Design principles, growth laws, and competition of minimal autocatalysts

Abstract

The difficulty of designing simple autocatalysts that grow exponentially in the absence of enzymes, external drives or ingenious internal mechanisms severely constrains scenarios for the emergence of evolution by natural selection in chemical and physical systems. Here, we systematically analyze these difficulties in the simplest and most generic autocatalyst: a dimeric molecule that duplicates by templated ligation. We show that despite its simplicity, such an autocatalyst can achieve exponential growth autonomously. We also show, however, that it is possible to design as simple sub-exponential autocatalysts that have an advantage over exponential autocatalysts when competing for a common resource.

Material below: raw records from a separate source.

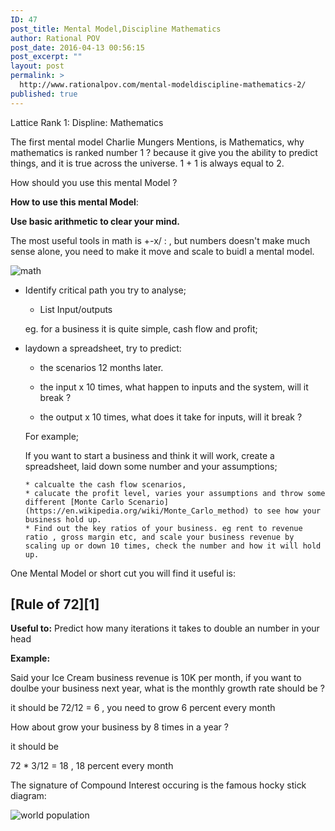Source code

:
 ```yaml
---
ID: 47
post_title: Mental Model,Discipline Mathematics
author: Rational POV
post_date: 2016-04-13 00:56:15
post_excerpt: ""
layout: post
permalink: >
  http://www.rationalpov.com/mental-modeldiscipline-mathematics-2/
published: true
---
```

Lattice Rank 1: Displine: Mathematics

The first mental model Charlie Mungers Mentions, is Mathematics, why mathematics is ranked number 1 ? because it give you the ability to predict things, and it is true across the universe. 1 + 1 is always equal to 2.

How should you use this mental Model ?

**How to use this mental Model**:

**Use basic arithmetic to clear your mind.**

The most useful tools in math is +-x/ : , but numbers doesn't make much sense alone, you need to make it move and scale to buidl a mental model.

![math](https://dl.dropboxusercontent.com/spa/8a95omz6xkznrmw/4g2-vbhh.png)


*   Identify critical path you try to analyse;
    
    * List Input/outputs
    
    eg. for a business it is quite simple, cash flow and profit;

*   laydown a spreadsheet, try to predict:
   
    * the scenarios 12 months later.
    
    * the input x 10 times, what happen to inputs and the system, will it break ? 
    * the output x 10 times, what does it take for inputs, will it break ?
    
    For example;
    
    If you want to start a business and think it will work, create a spreadsheet, laid down some number and your assumptions;
    
        * calcualte the cash flow scenarios, 
        * calucate the profit level, varies your assumptions and throw some different [Monte Carlo Scenario](https://en.wikipedia.org/wiki/Monte_Carlo_method) to see how your business hold up.
        * Find out the key ratios of your business. eg rent to revenue ratio , gross margin etc, and scale your business revenue by scaling up or down 10 times, check the number and how it will hold up.  
        

One Mental Model or short cut you will find it useful is:


## [Rule of 72][1]

**Useful to:** Predict how many iterations it takes to double an number in your head

**Example:**

Said your Ice Cream business revenue is 10K per month, if you want to doulbe your business next year, what is the monthly growth rate should be ?

it should be 72/12 = 6 , you need to grow 6 percent every month

How about grow your business by 8 times in a year ?

it should be

72 * 3/12 = 18 , 18 percent every month


The signature of Compound Interest occuring is the famous hocky stick diagram:

![world population](http://www.marketcalls.in/wp-content/uploads/2010/11/Wordl-Population.jpg)


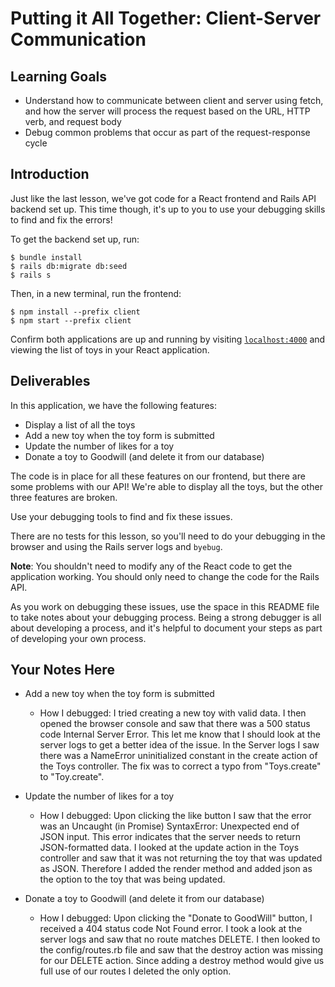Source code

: # Putting it All Together: Client-Server Communication

## Learning Goals

- Understand how to communicate between client and server using fetch, and how
  the server will process the request based on the URL, HTTP verb, and request
  body
- Debug common problems that occur as part of the request-response cycle

## Introduction

Just like the last lesson, we've got code for a React frontend and Rails API
backend set up. This time though, it's up to you to use your debugging skills to
find and fix the errors!

To get the backend set up, run:

```console
$ bundle install
$ rails db:migrate db:seed
$ rails s
```

Then, in a new terminal, run the frontend:

```console
$ npm install --prefix client
$ npm start --prefix client
```

Confirm both applications are up and running by visiting
[`localhost:4000`](http://localhost:4000) and viewing the list of toys in your
React application.

## Deliverables

In this application, we have the following features:

- Display a list of all the toys
- Add a new toy when the toy form is submitted
- Update the number of likes for a toy
- Donate a toy to Goodwill (and delete it from our database)

The code is in place for all these features on our frontend, but there are some
problems with our API! We're able to display all the toys, but the other three
features are broken.

Use your debugging tools to find and fix these issues.

There are no tests for this lesson, so you'll need to do your debugging in the
browser and using the Rails server logs and `byebug`.

**Note**: You shouldn't need to modify any of the React code to get the
application working. You should only need to change the code for the Rails API.

As you work on debugging these issues, use the space in this README file to take
notes about your debugging process. Being a strong debugger is all about
developing a process, and it's helpful to document your steps as part of
developing your own process.

## Your Notes Here

- Add a new toy when the toy form is submitted

  - How I debugged:
  I tried creating a new toy with valid data. I then opened the browser console and saw that there was a 500 status code Internal Server Error. This let me know that I should look at the server logs to get a better idea of the issue. In the Server logs I saw there was a NameError uninitialized constant in the create action of the Toys controller. The fix was to correct a typo from "Toys.create" to "Toy.create".

- Update the number of likes for a toy

  - How I debugged:
  Upon clicking the like button I saw that the error was an Uncaught (in Promise) SyntaxError: Unexpected end of JSON input. This error indicates that the server needs to return JSON-formatted data. I looked at the update action in the Toys controller and saw that it was not returning the toy that was updated as JSON. Therefore I added the render method and added json as the option to the toy that was being updated. 

- Donate a toy to Goodwill (and delete it from our database)

  - How I debugged:
  Upon clicking the "Donate to GoodWill" button, I received a 404 status code Not Found error. I took a look at the server logs and saw that no route matches DELETE. I then looked to the config/routes.rb file and saw that the destroy action was missing for our DELETE action. Since adding a destroy method would give us full use of our routes I deleted the only option. 
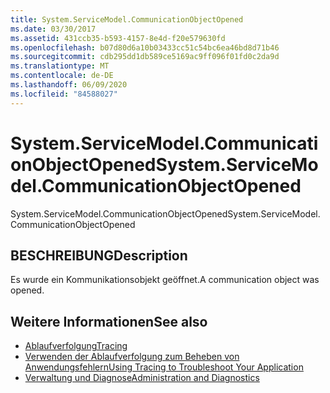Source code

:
 ```yaml
---
title: System.ServiceModel.CommunicationObjectOpened
ms.date: 03/30/2017
ms.assetid: 431ccb35-b593-4157-8e4d-f20e579630fd
ms.openlocfilehash: b07d80d6a10b03433cc51c54bc6ea46bd8d71b46
ms.sourcegitcommit: cdb295dd1db589ce5169ac9ff096f01fd0c2da9d
ms.translationtype: MT
ms.contentlocale: de-DE
ms.lasthandoff: 06/09/2020
ms.locfileid: "84588027"
---
```

# <a name="systemservicemodelcommunicationobjectopened"></a><span data-ttu-id="e87e4-102">System.ServiceModel.CommunicationObjectOpened</span><span class="sxs-lookup"><span data-stu-id="e87e4-102">System.ServiceModel.CommunicationObjectOpened</span></span>
<span data-ttu-id="e87e4-103">System.ServiceModel.CommunicationObjectOpened</span><span class="sxs-lookup"><span data-stu-id="e87e4-103">System.ServiceModel.CommunicationObjectOpened</span></span>  
  
## <a name="description"></a><span data-ttu-id="e87e4-104">BESCHREIBUNG</span><span class="sxs-lookup"><span data-stu-id="e87e4-104">Description</span></span>  
 <span data-ttu-id="e87e4-105">Es wurde ein Kommunikationsobjekt geöffnet.</span><span class="sxs-lookup"><span data-stu-id="e87e4-105">A communication object was opened.</span></span>  
  
## <a name="see-also"></a><span data-ttu-id="e87e4-106">Weitere Informationen</span><span class="sxs-lookup"><span data-stu-id="e87e4-106">See also</span></span>

- [<span data-ttu-id="e87e4-107">Ablaufverfolgung</span><span class="sxs-lookup"><span data-stu-id="e87e4-107">Tracing</span></span>](index.md)
- [<span data-ttu-id="e87e4-108">Verwenden der Ablaufverfolgung zum Beheben von Anwendungsfehlern</span><span class="sxs-lookup"><span data-stu-id="e87e4-108">Using Tracing to Troubleshoot Your Application</span></span>](using-tracing-to-troubleshoot-your-application.md)
- [<span data-ttu-id="e87e4-109">Verwaltung und Diagnose</span><span class="sxs-lookup"><span data-stu-id="e87e4-109">Administration and Diagnostics</span></span>](../index.md)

We reach these conclusions by developing a theoretical framework based on kinetic barrier diagrams. Besides challenging commonly accepted assumptions in the field of the origin of life, our results provide a blueprint for the experimental realization of elementary autocatalysts exhibiting a form of natural selection, whether on a molecular or colloidal scale. Autocatalysis plays an important role in the origin of life and molecular evolution, however, designing simple autocatalysts that grow exponentially remains challenging. Here, the authors computationally design simple autocatalysts-- dimeric molecules that duplicate by templated ligation, --and show that these autocatalysts can achieve exponential growth autonomously.